EP Review: Funelore – The Dissolution of Consciousness

Album Review: Funelore - The Dissolution of Consciousness

EP Review: Funelore - The Dissolution of Consciousness

Reviewed by Dan Barnes

Canadian doom death duo, Funelore, release their debut EP, The Dissolution of Consciousness, on vinyl via Me Saco un Ojo Records, after it having been available in digital formats since mid-January.

Comprised of bassist/ vocalist, and former KickxAssxViolence, Décryptal, Névrose and WhiteNails member, AE, with all Guitars, Synthesizers, Drum programming being handled by MB, The Dissolution of Consciousness is twenty-minutes of soul-suffocating devastation.

With just two tracks to shatter any hope you may have, the journey begins with Tides in Agony’s morose keys and ghostly voices, AE’s prominent basslines give musical form to the titular tides, as MB’s cymbal washes create the effect of waves breaking against the bases of cliffs. While not as slow as some of the other genre exponents, Funelore have an icier vibe, with huge drops seeming to shake the foundations of the world. At the mid-point we’re met with a moment of respite, a sole piano evoking an altogether Gothic feel. From here to the song’s climax, it’s a blend of bleak breaks and morbidly hypnotic guitars.
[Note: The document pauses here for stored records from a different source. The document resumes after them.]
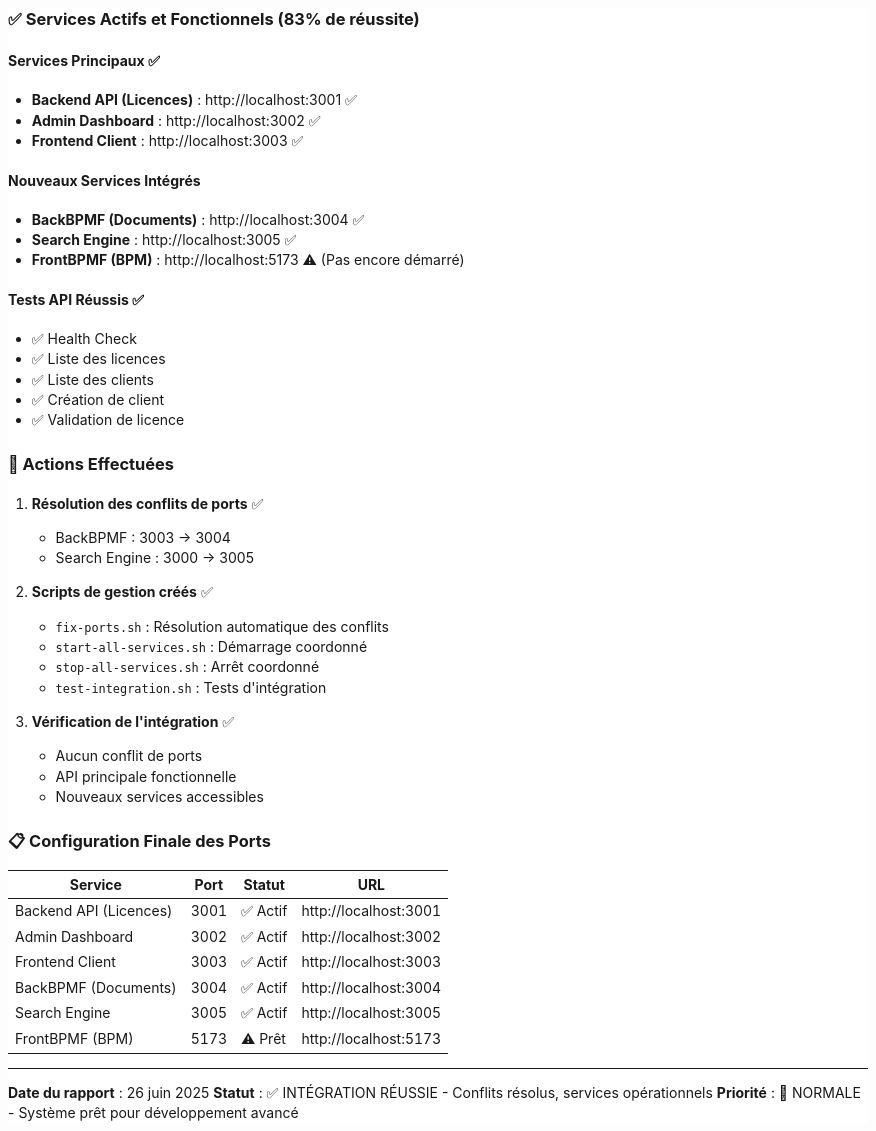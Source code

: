 ### ✅ Services Actifs et Fonctionnels (83% de réussite)

#### Services Principaux ✅
- **Backend API (Licences)** : http://localhost:3001 ✅
- **Admin Dashboard** : http://localhost:3002 ✅  
- **Frontend Client** : http://localhost:3003 ✅

#### Nouveaux Services Intégrés
- **BackBPMF (Documents)** : http://localhost:3004 ✅
- **Search Engine** : http://localhost:3005 ✅
- **FrontBPMF (BPM)** : http://localhost:5173 ⚠️ (Pas encore démarré)

#### Tests API Réussis ✅
- ✅ Health Check
- ✅ Liste des licences
- ✅ Liste des clients  
- ✅ Création de client
- ✅ Validation de licence

### 🔧 Actions Effectuées

1. **Résolution des conflits de ports** ✅
   - BackBPMF : 3003 → 3004
   - Search Engine : 3000 → 3005
   
2. **Scripts de gestion créés** ✅
   - `fix-ports.sh` : Résolution automatique des conflits
   - `start-all-services.sh` : Démarrage coordonné
   - `stop-all-services.sh` : Arrêt coordonné
   - `test-integration.sh` : Tests d'intégration

3. **Vérification de l'intégration** ✅
   - Aucun conflit de ports
   - API principale fonctionnelle
   - Nouveaux services accessibles

### 📋 Configuration Finale des Ports

| Service | Port | Statut | URL |
|---------|------|--------|-----|
| Backend API (Licences) | 3001 | ✅ Actif | http://localhost:3001 |
| Admin Dashboard | 3002 | ✅ Actif | http://localhost:3002 |
| Frontend Client | 3003 | ✅ Actif | http://localhost:3003 |
| BackBPMF (Documents) | 3004 | ✅ Actif | http://localhost:3004 |
| Search Engine | 3005 | ✅ Actif | http://localhost:3005 |
| FrontBPMF (BPM) | 5173 | ⚠️ Prêt | http://localhost:5173 |

---

**Date du rapport** : 26 juin 2025
**Statut** : ✅ INTÉGRATION RÉUSSIE - Conflits résolus, services opérationnels
**Priorité** : 🎯 NORMALE - Système prêt pour développement avancé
EP Review: Funelore - The Dissolution of Consciousness

Tides in Agony feels like the upbeat warm-up for the ten-minute title track, which wastes no time dropping weighty slabs of musical misery. Fuzzy, doom-laden riffs lay a platform for stark, dreary guitars as every beat tolls like a death knell. It’s gloriously widescreen in its presentation, all-encompassing crushing anguish, taking us back the fall of man with some sibilant vocal pronouncements.

The second half of Dissolution… has the feel of tectonic plates moving against each other, and howls emitting from the comic void, all with a bowel-loosening low end and guitars stripped bare of any emotion other than submissive solitude. The track concludes with the possibility of light at the end of the tunnel, faint though the glimmer is, there is still hope.

It’s great to hear new voices in the genre, pushing their own spin on the material and not being afraid to experiment with styles. Crushingly heavy riffs and funereal atmospherics make this an interesting listen and, as someone who prefers his Doom with a big ol’ dose of Death, I’m imagining The Dissolution of Consciousness and I will be getting to know each other over the next few months.